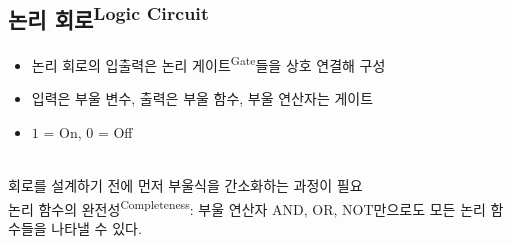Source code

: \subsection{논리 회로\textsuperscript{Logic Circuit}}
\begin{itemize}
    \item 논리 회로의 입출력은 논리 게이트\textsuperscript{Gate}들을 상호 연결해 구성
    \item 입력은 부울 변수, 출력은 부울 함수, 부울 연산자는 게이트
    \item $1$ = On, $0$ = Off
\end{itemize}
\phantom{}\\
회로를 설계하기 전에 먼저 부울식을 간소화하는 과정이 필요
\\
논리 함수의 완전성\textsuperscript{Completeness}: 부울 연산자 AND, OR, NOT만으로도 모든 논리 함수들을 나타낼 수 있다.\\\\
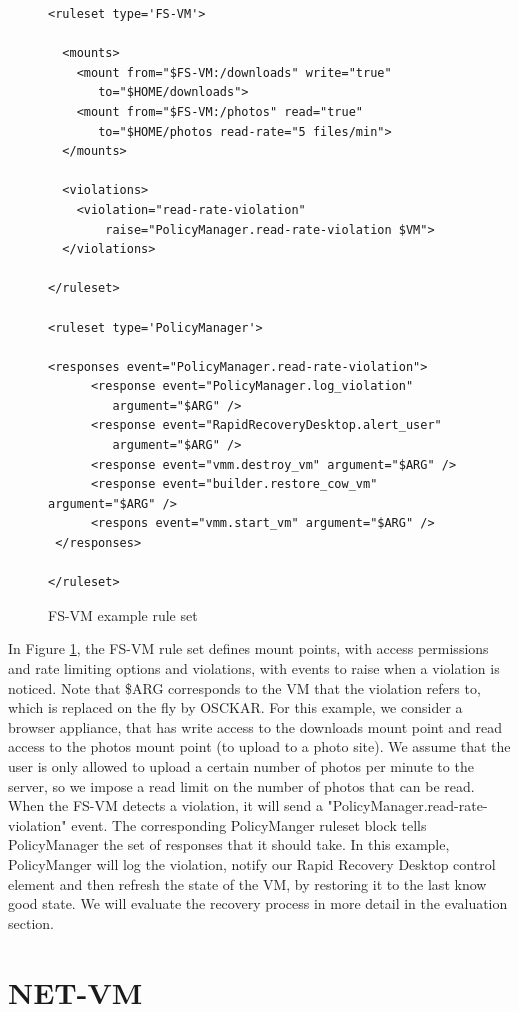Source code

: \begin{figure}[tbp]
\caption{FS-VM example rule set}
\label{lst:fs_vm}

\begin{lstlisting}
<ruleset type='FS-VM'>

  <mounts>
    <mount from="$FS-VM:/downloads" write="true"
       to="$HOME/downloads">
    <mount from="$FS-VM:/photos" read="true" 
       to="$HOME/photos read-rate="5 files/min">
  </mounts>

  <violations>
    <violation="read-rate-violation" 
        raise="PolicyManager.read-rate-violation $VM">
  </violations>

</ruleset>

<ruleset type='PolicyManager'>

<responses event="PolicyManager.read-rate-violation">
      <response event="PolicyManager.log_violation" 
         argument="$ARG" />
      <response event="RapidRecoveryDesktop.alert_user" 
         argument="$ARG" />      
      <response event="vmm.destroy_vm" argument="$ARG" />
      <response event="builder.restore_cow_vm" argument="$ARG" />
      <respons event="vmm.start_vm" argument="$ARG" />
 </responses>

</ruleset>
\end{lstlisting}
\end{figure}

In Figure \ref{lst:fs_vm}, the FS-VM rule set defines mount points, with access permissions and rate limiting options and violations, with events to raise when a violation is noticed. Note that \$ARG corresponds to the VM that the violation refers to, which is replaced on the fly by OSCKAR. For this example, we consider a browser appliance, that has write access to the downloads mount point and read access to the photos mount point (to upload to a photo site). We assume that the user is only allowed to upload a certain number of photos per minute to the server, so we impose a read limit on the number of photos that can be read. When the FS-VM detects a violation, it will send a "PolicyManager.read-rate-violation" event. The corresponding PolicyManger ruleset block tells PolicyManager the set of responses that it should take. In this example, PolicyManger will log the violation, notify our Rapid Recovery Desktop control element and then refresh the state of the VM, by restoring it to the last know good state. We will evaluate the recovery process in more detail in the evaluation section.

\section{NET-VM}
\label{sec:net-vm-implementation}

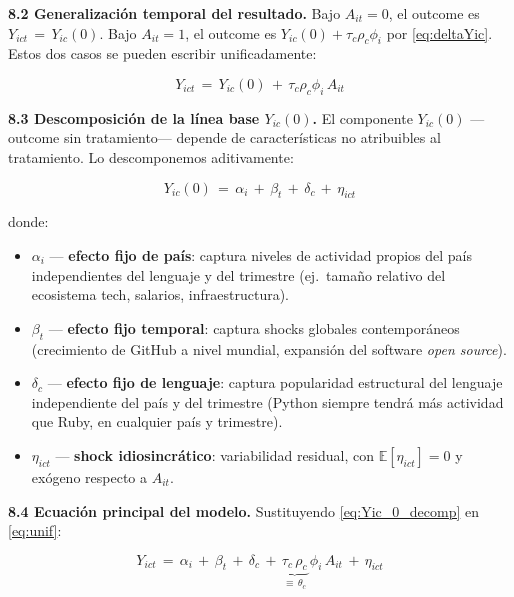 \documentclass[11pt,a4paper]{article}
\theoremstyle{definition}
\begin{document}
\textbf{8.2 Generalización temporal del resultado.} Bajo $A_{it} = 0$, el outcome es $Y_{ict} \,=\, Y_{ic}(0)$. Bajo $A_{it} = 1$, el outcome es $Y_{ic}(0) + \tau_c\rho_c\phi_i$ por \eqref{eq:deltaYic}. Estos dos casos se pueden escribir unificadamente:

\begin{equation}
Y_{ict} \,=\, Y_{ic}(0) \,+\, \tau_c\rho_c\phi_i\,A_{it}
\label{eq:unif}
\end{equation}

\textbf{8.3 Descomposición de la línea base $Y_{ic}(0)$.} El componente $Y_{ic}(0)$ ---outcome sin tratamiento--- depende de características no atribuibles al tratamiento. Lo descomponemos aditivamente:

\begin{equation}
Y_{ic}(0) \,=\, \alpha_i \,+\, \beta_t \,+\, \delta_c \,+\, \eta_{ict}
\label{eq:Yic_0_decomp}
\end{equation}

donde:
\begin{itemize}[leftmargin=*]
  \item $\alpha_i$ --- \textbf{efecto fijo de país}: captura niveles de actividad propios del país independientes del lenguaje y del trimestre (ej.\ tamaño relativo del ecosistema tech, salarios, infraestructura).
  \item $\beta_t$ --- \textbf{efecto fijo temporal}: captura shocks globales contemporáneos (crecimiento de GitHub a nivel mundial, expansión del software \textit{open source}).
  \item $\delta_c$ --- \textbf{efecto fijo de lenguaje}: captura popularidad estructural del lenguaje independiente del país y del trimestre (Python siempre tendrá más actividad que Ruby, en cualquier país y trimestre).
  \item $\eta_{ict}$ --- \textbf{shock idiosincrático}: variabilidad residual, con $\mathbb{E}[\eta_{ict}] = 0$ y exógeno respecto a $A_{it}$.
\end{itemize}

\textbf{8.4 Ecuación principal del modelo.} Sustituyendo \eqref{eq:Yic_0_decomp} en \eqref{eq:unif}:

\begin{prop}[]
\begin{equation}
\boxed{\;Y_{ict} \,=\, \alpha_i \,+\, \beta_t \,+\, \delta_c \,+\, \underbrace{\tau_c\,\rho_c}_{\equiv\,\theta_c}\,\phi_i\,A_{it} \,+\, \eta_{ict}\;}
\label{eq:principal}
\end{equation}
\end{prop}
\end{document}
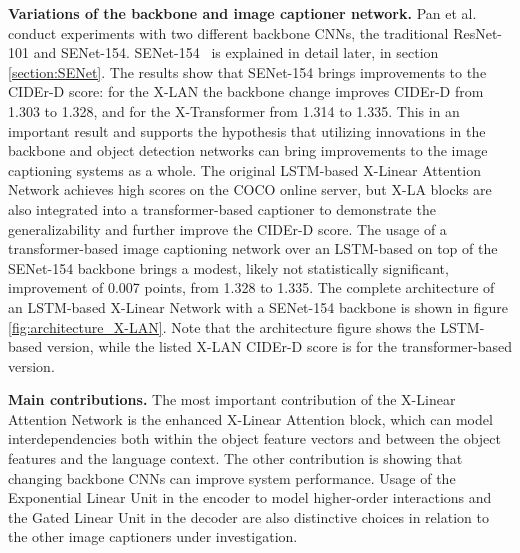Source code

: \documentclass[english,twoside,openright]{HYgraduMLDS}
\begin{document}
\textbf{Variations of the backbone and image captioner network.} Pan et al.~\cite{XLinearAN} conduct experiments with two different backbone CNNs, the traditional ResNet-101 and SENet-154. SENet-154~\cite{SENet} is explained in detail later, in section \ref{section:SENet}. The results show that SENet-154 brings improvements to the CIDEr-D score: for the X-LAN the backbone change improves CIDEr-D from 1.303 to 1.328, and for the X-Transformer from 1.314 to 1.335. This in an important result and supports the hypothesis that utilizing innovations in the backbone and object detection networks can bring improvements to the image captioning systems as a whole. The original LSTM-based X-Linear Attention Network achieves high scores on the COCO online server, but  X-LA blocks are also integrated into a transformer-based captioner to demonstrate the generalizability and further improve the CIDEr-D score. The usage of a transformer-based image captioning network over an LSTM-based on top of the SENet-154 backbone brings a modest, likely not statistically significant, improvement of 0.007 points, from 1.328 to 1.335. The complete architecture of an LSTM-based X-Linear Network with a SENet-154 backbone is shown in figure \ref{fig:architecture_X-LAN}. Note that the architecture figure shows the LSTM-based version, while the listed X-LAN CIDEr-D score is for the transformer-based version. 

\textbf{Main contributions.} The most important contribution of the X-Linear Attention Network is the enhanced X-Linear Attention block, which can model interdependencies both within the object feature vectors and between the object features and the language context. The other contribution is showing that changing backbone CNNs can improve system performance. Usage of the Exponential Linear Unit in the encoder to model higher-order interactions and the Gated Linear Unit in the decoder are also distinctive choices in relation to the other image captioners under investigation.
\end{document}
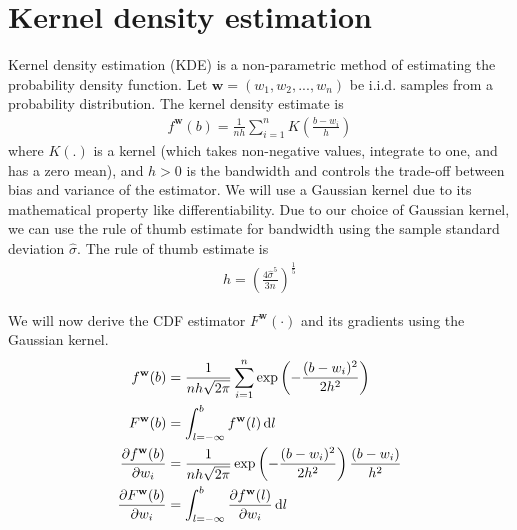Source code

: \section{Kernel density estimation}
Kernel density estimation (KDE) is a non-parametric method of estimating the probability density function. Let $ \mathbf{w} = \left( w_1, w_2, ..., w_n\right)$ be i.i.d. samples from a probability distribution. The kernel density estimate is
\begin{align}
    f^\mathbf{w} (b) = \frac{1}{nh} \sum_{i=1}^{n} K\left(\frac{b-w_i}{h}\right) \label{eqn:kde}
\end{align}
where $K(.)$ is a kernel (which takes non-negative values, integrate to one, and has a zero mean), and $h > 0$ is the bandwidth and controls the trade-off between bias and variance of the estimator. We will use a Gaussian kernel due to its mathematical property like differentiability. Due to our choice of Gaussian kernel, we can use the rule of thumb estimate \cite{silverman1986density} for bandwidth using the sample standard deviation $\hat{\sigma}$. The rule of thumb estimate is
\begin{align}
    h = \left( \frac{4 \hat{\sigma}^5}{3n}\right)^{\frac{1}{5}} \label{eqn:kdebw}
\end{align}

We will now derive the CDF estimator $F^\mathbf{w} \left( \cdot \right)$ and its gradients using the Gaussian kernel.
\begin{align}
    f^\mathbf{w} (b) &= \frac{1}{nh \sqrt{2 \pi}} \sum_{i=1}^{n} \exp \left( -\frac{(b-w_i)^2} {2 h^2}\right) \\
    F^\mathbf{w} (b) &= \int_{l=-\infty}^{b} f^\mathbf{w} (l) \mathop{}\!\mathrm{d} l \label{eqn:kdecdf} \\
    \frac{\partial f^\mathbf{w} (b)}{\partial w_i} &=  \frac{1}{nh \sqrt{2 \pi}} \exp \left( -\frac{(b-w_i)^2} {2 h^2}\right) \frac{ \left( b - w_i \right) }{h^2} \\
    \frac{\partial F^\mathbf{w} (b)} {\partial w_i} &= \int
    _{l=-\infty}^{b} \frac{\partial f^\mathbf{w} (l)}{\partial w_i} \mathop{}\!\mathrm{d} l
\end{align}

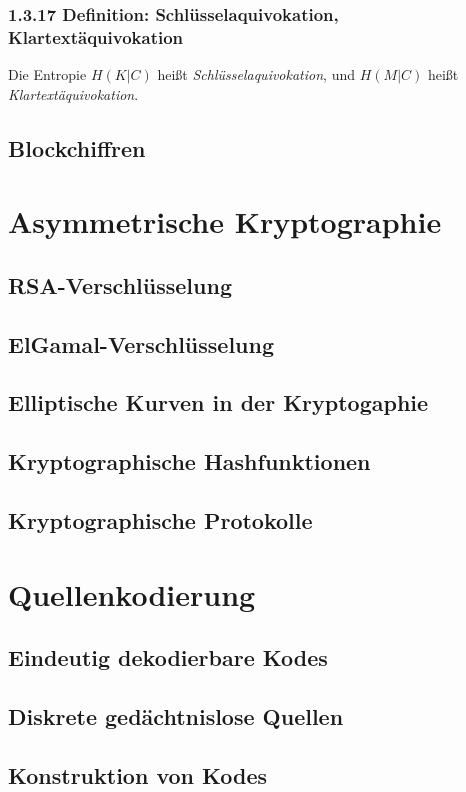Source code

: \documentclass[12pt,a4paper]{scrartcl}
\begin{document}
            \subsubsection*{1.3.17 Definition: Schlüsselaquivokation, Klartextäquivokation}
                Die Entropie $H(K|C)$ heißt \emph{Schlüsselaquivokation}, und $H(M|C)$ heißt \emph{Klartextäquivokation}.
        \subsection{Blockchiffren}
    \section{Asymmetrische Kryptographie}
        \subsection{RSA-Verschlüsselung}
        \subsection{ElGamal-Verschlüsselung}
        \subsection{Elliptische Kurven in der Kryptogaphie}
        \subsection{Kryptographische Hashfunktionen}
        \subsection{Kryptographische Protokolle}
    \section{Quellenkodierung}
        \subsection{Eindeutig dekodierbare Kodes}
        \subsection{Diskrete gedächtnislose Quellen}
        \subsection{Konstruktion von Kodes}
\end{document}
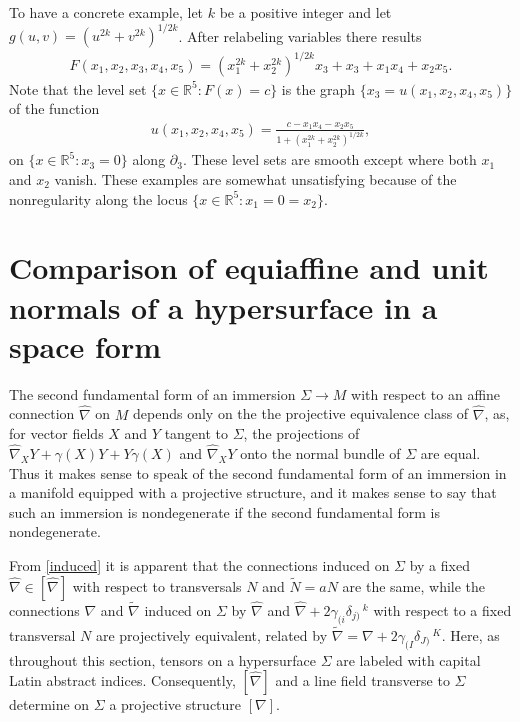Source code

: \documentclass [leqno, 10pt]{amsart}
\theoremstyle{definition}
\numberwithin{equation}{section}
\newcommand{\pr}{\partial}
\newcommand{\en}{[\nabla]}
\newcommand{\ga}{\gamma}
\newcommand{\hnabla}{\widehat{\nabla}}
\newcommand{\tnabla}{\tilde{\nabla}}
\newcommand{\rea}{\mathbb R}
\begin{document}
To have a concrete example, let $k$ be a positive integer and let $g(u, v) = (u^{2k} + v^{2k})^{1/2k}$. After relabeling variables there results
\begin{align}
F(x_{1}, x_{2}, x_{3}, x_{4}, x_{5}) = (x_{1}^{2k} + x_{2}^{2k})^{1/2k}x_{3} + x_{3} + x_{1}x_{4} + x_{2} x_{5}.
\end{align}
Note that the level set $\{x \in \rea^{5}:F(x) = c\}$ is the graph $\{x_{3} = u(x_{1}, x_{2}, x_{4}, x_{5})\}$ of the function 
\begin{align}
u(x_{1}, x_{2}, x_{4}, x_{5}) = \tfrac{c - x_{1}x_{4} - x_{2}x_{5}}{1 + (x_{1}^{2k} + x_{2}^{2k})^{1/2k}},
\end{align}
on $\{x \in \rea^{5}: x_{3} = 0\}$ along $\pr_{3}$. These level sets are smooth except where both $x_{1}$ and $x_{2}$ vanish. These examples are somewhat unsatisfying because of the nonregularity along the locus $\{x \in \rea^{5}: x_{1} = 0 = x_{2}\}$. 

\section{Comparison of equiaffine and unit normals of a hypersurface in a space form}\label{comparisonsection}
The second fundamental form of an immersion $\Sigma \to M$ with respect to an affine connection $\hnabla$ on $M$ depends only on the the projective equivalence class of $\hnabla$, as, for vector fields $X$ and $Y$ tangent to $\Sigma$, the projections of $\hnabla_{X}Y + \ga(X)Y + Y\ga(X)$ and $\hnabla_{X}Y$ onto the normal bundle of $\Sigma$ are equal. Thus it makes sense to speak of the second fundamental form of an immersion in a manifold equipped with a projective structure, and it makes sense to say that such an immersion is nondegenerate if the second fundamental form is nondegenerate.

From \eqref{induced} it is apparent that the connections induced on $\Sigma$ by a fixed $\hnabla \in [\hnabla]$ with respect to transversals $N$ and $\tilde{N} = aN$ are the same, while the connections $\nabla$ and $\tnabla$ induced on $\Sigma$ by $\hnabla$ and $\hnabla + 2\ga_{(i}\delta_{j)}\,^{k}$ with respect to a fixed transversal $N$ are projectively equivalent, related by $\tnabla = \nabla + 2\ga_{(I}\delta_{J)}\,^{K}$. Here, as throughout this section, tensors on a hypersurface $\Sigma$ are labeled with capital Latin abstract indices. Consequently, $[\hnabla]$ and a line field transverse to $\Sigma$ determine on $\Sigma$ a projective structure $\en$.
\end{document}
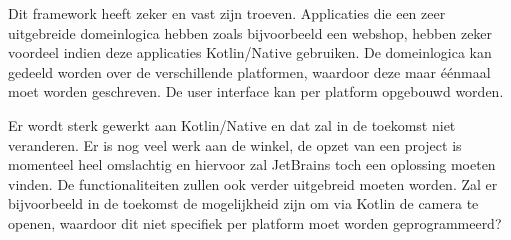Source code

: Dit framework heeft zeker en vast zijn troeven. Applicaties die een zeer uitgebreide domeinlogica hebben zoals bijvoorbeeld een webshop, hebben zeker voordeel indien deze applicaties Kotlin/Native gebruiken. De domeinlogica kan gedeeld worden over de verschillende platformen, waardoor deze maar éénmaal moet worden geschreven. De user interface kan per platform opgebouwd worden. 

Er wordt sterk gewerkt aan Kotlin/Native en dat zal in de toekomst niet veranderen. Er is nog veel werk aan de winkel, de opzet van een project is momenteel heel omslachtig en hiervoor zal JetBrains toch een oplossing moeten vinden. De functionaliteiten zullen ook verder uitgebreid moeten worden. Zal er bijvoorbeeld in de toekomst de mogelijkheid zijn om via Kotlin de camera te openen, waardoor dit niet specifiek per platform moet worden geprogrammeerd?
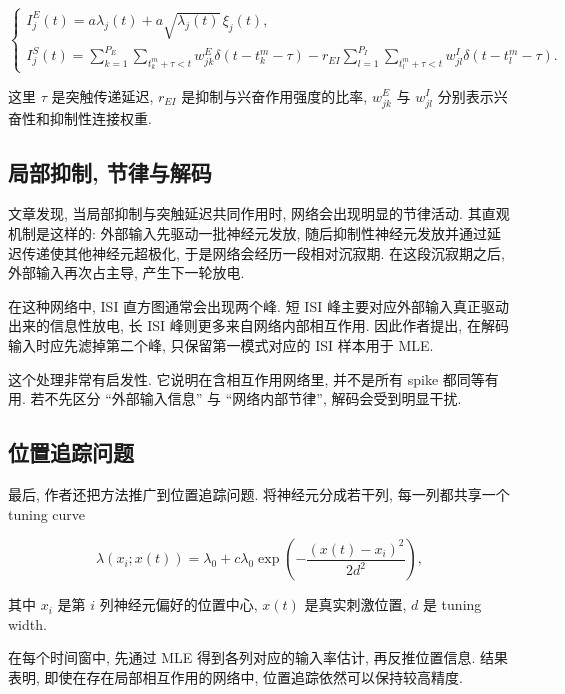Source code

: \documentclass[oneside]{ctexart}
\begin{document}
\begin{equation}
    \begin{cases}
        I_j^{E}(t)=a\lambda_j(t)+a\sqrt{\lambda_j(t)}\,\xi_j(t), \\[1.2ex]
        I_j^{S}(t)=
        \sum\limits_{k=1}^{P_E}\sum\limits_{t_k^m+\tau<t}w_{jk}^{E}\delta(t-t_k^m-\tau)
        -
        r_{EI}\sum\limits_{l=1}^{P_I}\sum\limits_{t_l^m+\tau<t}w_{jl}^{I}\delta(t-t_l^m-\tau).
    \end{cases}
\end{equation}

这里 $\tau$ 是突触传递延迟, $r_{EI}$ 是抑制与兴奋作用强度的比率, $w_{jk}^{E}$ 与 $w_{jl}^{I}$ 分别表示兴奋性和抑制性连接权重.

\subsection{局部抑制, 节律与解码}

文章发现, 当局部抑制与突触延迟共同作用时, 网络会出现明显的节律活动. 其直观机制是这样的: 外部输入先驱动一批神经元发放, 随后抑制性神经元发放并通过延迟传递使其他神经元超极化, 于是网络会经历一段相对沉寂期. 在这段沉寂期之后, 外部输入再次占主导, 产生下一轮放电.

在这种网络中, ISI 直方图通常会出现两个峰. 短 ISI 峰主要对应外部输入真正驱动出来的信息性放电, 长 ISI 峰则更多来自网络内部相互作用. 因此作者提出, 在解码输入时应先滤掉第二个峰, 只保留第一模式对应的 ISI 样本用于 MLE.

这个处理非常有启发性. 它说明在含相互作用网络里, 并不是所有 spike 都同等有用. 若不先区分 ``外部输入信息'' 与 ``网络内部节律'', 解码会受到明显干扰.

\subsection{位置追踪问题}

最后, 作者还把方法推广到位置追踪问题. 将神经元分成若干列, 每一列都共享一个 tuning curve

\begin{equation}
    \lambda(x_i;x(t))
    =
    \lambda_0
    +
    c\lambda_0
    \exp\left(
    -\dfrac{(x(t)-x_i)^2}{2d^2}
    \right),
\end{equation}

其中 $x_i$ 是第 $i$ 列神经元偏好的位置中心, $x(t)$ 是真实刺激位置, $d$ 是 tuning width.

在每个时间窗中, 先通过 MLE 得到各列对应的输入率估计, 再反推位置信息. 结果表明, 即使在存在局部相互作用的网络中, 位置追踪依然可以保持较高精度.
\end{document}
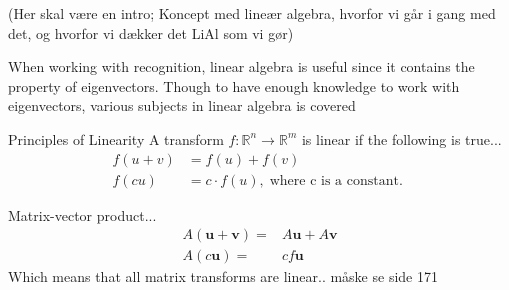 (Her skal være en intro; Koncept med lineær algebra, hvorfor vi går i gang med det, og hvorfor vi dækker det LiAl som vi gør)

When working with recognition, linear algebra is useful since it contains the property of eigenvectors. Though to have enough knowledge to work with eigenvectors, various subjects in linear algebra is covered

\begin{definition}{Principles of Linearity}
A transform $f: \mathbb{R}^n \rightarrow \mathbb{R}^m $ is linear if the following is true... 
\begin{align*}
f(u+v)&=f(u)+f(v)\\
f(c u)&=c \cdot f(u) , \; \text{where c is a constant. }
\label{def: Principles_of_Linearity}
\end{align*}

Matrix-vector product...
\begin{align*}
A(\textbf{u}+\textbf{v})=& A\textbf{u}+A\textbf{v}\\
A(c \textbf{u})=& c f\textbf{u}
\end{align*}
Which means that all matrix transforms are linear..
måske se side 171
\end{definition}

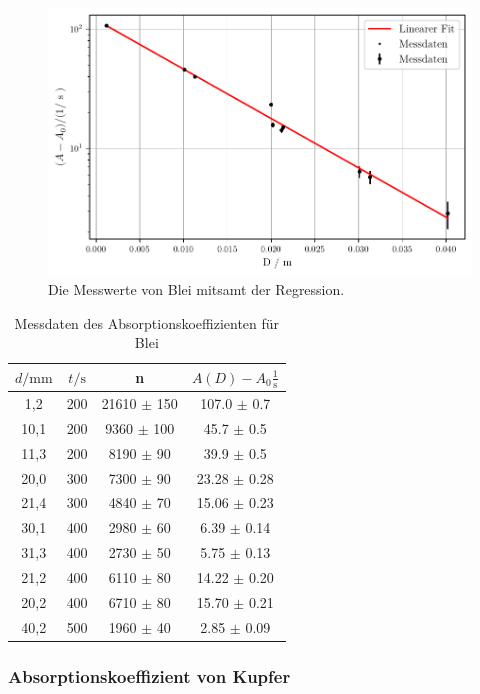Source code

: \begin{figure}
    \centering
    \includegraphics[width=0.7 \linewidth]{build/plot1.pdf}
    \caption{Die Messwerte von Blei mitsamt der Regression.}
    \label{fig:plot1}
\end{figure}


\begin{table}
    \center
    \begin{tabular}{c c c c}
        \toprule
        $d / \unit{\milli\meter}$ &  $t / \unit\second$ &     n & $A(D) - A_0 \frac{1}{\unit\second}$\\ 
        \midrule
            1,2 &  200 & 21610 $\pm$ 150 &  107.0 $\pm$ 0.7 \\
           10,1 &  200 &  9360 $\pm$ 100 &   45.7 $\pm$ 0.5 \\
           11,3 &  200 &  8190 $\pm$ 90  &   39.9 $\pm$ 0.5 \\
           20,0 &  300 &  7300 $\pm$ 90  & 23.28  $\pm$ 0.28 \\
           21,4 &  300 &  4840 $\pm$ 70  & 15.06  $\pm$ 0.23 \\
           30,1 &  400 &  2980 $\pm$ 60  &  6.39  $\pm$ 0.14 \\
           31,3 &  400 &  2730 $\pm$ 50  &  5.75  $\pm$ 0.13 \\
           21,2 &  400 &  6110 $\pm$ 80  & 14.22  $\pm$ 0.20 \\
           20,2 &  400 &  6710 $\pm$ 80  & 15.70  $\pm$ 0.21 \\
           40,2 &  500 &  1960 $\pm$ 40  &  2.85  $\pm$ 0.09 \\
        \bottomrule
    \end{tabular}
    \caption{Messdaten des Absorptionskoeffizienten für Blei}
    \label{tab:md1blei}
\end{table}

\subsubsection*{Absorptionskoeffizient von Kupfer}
■ ■ ■ ■ ■
### Task prompt:
Your reply should be one number: the count of lines above that hold the word "partial".

### Expected output:
4